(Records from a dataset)
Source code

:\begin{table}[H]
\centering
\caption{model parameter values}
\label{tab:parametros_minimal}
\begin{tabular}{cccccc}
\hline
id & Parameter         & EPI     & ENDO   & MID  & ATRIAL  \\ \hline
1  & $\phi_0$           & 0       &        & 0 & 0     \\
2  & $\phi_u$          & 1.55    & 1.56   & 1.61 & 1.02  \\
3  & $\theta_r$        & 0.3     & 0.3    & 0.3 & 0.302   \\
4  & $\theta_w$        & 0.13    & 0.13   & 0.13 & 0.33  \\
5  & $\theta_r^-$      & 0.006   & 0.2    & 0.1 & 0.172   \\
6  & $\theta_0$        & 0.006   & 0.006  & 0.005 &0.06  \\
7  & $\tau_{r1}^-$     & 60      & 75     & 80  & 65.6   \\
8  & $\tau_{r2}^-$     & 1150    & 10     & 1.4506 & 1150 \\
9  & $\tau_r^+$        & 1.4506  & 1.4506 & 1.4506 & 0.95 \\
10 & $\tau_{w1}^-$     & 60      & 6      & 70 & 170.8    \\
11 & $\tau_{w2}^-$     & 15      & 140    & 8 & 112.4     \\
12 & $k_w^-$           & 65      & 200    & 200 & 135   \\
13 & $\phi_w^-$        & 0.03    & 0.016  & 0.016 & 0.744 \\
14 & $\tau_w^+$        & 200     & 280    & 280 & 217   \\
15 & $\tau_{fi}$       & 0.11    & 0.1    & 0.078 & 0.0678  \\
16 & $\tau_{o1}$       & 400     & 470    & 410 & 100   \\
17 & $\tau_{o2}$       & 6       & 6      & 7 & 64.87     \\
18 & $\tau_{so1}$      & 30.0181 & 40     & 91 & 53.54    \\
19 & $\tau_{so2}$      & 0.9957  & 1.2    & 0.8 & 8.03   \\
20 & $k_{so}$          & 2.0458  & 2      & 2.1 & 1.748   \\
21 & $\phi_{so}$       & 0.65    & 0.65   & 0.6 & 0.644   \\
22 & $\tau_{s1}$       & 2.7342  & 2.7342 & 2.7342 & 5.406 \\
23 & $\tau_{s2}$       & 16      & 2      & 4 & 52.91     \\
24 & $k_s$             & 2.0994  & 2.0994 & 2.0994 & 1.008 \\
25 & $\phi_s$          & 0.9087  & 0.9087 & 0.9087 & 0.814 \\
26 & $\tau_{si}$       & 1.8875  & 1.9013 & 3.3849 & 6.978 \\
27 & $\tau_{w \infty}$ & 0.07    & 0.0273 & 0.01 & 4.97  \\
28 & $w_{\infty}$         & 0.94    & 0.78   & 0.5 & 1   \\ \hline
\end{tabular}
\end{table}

---

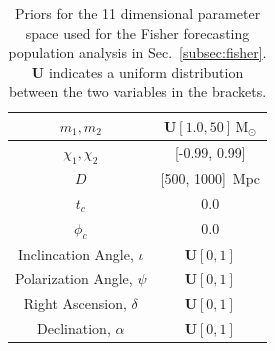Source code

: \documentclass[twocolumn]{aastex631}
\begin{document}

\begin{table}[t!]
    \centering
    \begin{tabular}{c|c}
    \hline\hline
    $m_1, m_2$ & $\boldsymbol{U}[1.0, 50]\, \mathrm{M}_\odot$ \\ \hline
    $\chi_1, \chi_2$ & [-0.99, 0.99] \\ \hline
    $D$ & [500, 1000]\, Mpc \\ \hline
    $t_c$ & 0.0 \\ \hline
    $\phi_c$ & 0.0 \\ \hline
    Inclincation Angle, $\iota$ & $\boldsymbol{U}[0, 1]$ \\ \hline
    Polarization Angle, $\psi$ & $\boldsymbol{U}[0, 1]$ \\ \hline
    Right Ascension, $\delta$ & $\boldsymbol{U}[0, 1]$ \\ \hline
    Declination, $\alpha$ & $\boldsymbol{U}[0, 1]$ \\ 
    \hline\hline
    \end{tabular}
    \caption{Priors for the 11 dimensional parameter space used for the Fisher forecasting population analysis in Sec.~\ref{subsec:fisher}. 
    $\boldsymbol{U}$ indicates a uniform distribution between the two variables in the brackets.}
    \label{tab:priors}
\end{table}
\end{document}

Work to be completed. The answer must be every line from the records above that contains the word "boldsymbol", copied out.

Expected answer.
    $m_1, m_2$ & $\boldsymbol{U}[1.0, 50]\, \mathrm{M}_\odot$ \\ \hline
    Inclincation Angle, $\iota$ & $\boldsymbol{U}[0, 1]$ \\ \hline
    Polarization Angle, $\psi$ & $\boldsymbol{U}[0, 1]$ \\ \hline
    Right Ascension, $\delta$ & $\boldsymbol{U}[0, 1]$ \\ \hline
    Declination, $\alpha$ & $\boldsymbol{U}[0, 1]$ \\ 
    $\boldsymbol{U}$ indicates a uniform distribution between the two variables in the brackets.}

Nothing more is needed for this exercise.